His words don’t fall on deaf ears. They don’t fall on her deaf ears. Deafness wouldn’t be safe even if the ringing from last night’s slap made it hard to make out exactly what excess of something he wanted. No, the demands don't fall on deaf ears or any of her ears at all.


It’s a discrete hotel, many things it doesn’t see – like livid bruises.

‘Where’s my fucking wife,’ he whines.

It’s a discrete hotel, many things it doesn’t see – like missing wives.

‘Where’s my fucking wife,’ he whines louder and often.

Discrete hotels only like the fucking in private, not spoken in anger.
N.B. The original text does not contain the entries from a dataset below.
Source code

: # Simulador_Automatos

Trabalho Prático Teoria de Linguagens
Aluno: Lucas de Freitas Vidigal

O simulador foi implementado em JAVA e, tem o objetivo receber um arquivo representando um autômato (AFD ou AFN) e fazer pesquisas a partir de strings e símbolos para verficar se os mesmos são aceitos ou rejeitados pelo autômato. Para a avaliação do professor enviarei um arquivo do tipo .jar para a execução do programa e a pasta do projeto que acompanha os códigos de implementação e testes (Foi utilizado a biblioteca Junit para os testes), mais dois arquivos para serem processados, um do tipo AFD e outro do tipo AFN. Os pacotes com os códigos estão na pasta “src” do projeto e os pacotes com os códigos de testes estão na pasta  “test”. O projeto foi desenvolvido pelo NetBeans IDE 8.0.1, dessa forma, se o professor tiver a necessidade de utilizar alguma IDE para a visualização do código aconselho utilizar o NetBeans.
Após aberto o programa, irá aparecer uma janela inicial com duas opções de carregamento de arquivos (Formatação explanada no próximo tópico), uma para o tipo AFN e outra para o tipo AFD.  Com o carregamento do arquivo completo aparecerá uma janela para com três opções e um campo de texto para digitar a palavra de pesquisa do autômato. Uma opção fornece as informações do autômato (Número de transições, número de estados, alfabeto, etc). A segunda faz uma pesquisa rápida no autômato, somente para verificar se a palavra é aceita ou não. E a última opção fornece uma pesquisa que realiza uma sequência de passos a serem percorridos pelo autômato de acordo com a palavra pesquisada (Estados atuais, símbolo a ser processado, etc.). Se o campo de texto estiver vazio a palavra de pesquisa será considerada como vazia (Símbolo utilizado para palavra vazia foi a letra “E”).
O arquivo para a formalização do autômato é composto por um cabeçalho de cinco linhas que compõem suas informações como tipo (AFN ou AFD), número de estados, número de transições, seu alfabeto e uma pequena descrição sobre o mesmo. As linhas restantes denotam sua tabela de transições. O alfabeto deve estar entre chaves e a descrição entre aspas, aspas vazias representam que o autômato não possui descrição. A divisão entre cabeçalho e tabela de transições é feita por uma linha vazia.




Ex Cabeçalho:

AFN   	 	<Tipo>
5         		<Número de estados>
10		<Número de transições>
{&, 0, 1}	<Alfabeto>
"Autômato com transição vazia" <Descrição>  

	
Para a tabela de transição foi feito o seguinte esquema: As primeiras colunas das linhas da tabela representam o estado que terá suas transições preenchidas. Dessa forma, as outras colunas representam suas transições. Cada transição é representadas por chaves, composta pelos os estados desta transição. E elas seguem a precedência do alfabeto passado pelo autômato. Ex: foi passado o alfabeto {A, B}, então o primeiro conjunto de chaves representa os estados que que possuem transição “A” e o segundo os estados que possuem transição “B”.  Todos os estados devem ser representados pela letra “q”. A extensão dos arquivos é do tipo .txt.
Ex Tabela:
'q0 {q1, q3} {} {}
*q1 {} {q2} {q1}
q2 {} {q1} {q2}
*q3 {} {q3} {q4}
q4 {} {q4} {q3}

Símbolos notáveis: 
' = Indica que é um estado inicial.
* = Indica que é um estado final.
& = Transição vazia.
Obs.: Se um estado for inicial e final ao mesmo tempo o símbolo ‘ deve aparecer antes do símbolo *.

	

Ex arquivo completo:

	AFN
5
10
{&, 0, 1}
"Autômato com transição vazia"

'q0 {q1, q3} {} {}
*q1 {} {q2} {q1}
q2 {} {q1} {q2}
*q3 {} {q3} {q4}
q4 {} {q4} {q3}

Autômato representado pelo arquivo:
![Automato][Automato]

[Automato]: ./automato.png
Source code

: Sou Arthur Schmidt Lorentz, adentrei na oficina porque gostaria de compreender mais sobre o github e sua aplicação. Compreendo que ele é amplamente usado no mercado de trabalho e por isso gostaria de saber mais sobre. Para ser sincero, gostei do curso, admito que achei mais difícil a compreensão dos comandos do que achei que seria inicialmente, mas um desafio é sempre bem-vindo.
If it’s angry do it in private. That’s why the guests have such private rooms. Private rooms for private anger. Missing wives are two a penny, cent, yen, euro but credit cards will do nicely to stay missing.


She walks alone. Is this the time to search out the sparkly treasure seen on her snorkelling trip? Buried secrets, perhaps a pirate hoard. No, she’s off on a boat with Raymondo. Not what you think at all. Ray is a photographer, video pictures taken at your pleasure, in private. He is actually called Ted. Raymondo is his working name – one to fit in and even his medallion is fake, but his pictures aren’t. She still may hear the slapped ringing in her ears but it reminds her of cash tills. Ray has it on camera, discretely. It helps in court, with the divorce settlement. She’s used Raymondo before. This is the third fat husband she’s left.